Shared-control strategies in Laparoscopic Liver surgery

Funding Entity: Ministry of Science, Innovation and Universities.
Reference: Research project PID2022-138206OB-C33
Participating entity: ITAP (Institute of Advanced Production Technologies), University of Valladolid.
Duration: 01-Septembery-2023 - 31-August-2026
Project coordinated with the Robotics Group of the University of Málaga and the Nbio group of “Miguel Hernández University” of Elche.


The general objective of this project focuses on the development of technologies for providing a robotic assistant for laparoscopic liver surgery with skills for helping in the resolution of bleeding events that occur during surgery, as well as the management of both an intraoperative ultrasound probe and the endoscope. All these functionalities will be integrated and validated under a cognitive scheme.
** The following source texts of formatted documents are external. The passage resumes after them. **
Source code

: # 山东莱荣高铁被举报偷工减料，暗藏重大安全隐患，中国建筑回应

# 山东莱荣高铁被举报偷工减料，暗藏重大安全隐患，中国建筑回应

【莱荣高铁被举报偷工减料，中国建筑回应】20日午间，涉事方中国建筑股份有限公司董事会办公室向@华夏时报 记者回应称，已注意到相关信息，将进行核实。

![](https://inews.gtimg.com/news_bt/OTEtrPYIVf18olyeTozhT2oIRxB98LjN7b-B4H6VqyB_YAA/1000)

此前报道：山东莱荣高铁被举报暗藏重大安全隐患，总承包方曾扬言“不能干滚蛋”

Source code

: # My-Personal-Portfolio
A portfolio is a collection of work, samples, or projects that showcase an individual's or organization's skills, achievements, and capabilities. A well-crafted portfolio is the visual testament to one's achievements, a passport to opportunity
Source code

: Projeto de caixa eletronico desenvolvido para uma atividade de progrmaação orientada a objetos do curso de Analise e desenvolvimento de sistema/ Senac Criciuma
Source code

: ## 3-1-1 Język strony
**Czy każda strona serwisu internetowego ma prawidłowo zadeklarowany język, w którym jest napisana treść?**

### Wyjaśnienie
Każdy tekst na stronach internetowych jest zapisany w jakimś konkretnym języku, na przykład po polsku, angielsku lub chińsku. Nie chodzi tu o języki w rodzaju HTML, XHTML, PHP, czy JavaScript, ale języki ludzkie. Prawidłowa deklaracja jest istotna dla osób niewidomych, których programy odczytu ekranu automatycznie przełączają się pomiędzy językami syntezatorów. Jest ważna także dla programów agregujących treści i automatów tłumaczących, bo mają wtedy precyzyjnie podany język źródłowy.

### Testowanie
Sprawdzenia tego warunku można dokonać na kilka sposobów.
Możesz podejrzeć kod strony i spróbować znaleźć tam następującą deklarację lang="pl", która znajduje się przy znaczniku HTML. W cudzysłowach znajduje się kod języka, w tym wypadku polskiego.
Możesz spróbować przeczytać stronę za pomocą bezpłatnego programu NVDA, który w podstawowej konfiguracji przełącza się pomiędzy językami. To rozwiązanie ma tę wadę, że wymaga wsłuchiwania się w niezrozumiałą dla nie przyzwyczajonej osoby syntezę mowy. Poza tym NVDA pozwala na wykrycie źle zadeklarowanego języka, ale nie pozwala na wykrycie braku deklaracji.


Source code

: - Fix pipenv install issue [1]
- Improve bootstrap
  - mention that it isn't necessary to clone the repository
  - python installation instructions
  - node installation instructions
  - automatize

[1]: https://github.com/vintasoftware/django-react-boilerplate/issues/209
The robotic system will work in two different stages; one preoperative and one operative, which will be managed by the human-machine interaction unit. In the first stage, it provides the functionalities for configuring the surgical space and a navigation interface, which allows the surgeon to plan certain manoeuvres and define the interaction with the robotic arms. On the other hand, it includes a learning system that teaches the robots how to carry out both bleeding assistance manoeuvres and intraoperative ultrasound probe movements. In the operative stage, the robotic system can detect bleeding situations in the liver, locate the source and activate the robotic assistance (autonomous actions of the robots and others in collaboration with the assistant or surgeon) that will consider the origin and severity of the bleeding. This robotic assistant carries out the autonomous manoeuvre according to preoperative learning, which is complemented using extended reality to facilitate the surgeon’s actions. Likewise, the human-robot interaction unit supervises the actions of the robots, so that, in case of failure, it can replan the manoeuvre or request for the assistant’s help for moving an arm by directly assisted tele-operation.